### EXERCISE DIRECTIONS
Report how many lines in the records below hold the word "immigrants". Add nothing to the number.

(Saved data entries)

★ ★ ★ ★ ★ ★ ★

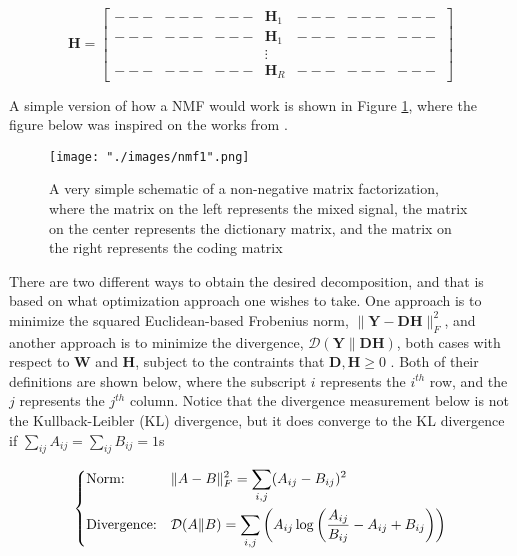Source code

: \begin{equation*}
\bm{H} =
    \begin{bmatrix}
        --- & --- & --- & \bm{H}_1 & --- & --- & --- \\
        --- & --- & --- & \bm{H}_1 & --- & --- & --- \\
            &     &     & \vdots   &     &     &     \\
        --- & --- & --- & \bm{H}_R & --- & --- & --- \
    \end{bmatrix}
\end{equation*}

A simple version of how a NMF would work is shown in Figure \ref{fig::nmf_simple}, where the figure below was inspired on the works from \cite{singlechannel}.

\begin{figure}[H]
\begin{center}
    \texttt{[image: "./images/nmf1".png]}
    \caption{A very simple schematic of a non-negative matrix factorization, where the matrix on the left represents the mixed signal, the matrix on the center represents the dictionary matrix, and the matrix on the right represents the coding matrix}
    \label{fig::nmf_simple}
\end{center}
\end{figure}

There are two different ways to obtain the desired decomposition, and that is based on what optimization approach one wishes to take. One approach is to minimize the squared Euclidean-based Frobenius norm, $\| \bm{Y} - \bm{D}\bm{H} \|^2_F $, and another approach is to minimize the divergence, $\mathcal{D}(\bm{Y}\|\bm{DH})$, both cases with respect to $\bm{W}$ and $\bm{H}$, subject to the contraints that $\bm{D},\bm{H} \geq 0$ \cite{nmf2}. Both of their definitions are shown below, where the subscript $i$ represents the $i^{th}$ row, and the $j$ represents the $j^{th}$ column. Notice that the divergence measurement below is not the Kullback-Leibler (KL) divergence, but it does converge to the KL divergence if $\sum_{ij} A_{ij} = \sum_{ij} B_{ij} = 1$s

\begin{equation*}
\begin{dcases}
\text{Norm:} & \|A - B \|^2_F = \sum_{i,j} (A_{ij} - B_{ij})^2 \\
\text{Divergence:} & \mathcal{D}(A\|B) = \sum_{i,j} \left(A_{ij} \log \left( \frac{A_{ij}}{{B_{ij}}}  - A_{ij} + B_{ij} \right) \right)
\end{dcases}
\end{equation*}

★ ★ ★ ★ ★ ★ ★

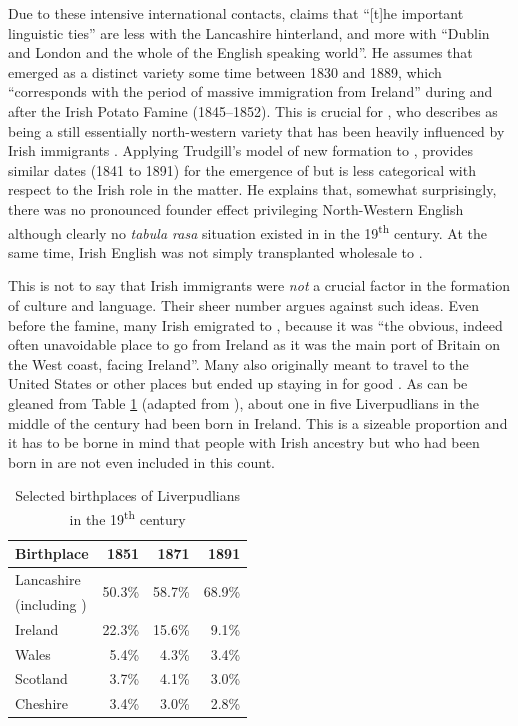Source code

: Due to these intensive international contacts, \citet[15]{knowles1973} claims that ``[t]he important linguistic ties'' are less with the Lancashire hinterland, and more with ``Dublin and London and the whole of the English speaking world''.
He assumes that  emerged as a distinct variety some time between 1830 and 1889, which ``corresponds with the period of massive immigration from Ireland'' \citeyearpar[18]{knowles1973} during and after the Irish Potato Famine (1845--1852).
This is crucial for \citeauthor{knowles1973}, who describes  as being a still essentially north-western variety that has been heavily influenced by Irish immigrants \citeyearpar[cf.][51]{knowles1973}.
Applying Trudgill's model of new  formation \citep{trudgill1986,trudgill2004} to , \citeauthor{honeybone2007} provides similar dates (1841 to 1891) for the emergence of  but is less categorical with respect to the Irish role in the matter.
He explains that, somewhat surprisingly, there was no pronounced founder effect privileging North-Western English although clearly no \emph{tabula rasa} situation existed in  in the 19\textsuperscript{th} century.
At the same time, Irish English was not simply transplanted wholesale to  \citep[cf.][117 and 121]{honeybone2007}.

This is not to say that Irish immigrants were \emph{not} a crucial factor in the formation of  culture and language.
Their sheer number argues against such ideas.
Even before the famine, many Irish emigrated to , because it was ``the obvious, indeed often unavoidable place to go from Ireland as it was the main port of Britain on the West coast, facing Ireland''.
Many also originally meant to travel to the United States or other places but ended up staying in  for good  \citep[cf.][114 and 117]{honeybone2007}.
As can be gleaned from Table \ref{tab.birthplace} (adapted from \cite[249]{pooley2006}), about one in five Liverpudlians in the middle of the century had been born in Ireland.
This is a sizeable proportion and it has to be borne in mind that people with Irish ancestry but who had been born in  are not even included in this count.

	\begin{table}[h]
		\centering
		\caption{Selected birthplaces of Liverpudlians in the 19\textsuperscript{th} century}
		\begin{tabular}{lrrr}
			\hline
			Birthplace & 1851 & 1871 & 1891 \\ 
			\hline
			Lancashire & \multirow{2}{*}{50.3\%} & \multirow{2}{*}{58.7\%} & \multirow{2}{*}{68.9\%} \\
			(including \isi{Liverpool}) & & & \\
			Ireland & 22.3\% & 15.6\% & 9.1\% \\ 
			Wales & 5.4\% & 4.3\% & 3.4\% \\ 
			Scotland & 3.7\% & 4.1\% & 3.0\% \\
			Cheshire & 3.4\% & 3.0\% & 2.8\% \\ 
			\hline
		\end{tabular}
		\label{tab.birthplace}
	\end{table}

★ ★ ★ ★ ★ ★ ★

### TASK RESPONSE
2